**The problem**
Retype the data below, every word of it, exactly.

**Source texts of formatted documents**
════════════════════

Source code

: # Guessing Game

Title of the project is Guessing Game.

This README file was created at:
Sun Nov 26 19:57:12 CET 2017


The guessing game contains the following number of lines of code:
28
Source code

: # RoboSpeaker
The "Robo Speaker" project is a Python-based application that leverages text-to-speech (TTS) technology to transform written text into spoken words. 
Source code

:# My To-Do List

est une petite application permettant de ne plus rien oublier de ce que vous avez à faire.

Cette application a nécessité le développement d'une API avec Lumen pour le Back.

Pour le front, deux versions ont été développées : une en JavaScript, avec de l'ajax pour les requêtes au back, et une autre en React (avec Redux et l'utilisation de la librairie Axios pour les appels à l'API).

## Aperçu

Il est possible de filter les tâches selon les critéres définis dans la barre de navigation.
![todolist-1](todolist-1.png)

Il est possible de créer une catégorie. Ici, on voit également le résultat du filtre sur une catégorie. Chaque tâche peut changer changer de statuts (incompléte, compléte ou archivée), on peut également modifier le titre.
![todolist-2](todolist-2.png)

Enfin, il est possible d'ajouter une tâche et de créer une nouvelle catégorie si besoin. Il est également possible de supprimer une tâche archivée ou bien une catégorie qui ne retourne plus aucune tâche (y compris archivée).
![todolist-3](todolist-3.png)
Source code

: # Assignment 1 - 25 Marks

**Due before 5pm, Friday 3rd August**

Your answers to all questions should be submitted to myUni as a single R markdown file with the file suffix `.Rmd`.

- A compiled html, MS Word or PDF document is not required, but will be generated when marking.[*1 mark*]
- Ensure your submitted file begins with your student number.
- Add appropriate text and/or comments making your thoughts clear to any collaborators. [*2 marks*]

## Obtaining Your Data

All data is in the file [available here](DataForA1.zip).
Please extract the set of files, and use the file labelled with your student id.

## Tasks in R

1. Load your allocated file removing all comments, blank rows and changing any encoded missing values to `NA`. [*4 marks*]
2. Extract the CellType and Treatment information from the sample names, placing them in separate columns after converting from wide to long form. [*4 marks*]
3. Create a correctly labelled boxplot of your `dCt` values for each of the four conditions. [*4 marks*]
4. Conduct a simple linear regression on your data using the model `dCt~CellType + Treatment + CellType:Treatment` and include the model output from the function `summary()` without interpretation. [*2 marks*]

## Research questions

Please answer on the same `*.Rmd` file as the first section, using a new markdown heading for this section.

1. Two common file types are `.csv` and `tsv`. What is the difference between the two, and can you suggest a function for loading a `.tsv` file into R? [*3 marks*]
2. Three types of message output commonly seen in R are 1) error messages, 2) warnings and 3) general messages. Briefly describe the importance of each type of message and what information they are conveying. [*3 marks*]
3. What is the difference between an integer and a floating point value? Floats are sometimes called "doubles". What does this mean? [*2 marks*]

════════════════════

**Written answer**
Source code

: # Guessing Game

Title of the project is Guessing Game.

This README file was created at:
Sun Nov 26 19:57:12 CET 2017


The guessing game contains the following number of lines of code:
28
Source code

: # RoboSpeaker
The "Robo Speaker" project is a Python-based application that leverages text-to-speech (TTS) technology to transform written text into spoken words. 
Source code

:# My To-Do List

est une petite application permettant de ne plus rien oublier de ce que vous avez à faire.

Cette application a nécessité le développement d'une API avec Lumen pour le Back.

Pour le front, deux versions ont été développées : une en JavaScript, avec de l'ajax pour les requêtes au back, et une autre en React (avec Redux et l'utilisation de la librairie Axios pour les appels à l'API).

## Aperçu

Il est possible de filter les tâches selon les critéres définis dans la barre de navigation.
![todolist-1](todolist-1.png)

Il est possible de créer une catégorie. Ici, on voit également le résultat du filtre sur une catégorie. Chaque tâche peut changer changer de statuts (incompléte, compléte ou archivée), on peut également modifier le titre.
![todolist-2](todolist-2.png)

Enfin, il est possible d'ajouter une tâche et de créer une nouvelle catégorie si besoin. Il est également possible de supprimer une tâche archivée ou bien une catégorie qui ne retourne plus aucune tâche (y compris archivée).
![todolist-3](todolist-3.png)
Source code

: # Assignment 1 - 25 Marks

**Due before 5pm, Friday 3rd August**

Your answers to all questions should be submitted to myUni as a single R markdown file with the file suffix `.Rmd`.

- A compiled html, MS Word or PDF document is not required, but will be generated when marking.[*1 mark*]
- Ensure your submitted file begins with your student number.
- Add appropriate text and/or comments making your thoughts clear to any collaborators. [*2 marks*]

## Obtaining Your Data

All data is in the file [available here](DataForA1.zip).
Please extract the set of files, and use the file labelled with your student id.

## Tasks in R

1. Load your allocated file removing all comments, blank rows and changing any encoded missing values to `NA`. [*4 marks*]
2. Extract the CellType and Treatment information from the sample names, placing them in separate columns after converting from wide to long form. [*4 marks*]
3. Create a correctly labelled boxplot of your `dCt` values for each of the four conditions. [*4 marks*]
4. Conduct a simple linear regression on your data using the model `dCt~CellType + Treatment + CellType:Treatment` and include the model output from the function `summary()` without interpretation. [*2 marks*]

## Research questions

Please answer on the same `*.Rmd` file as the first section, using a new markdown heading for this section.

1. Two common file types are `.csv` and `tsv`. What is the difference between the two, and can you suggest a function for loading a `.tsv` file into R? [*3 marks*]
2. Three types of message output commonly seen in R are 1) error messages, 2) warnings and 3) general messages. Briefly describe the importance of each type of message and what information they are conveying. [*3 marks*]
3. What is the difference between an integer and a floating point value? Floats are sometimes called "doubles". What does this mean? [*2 marks*]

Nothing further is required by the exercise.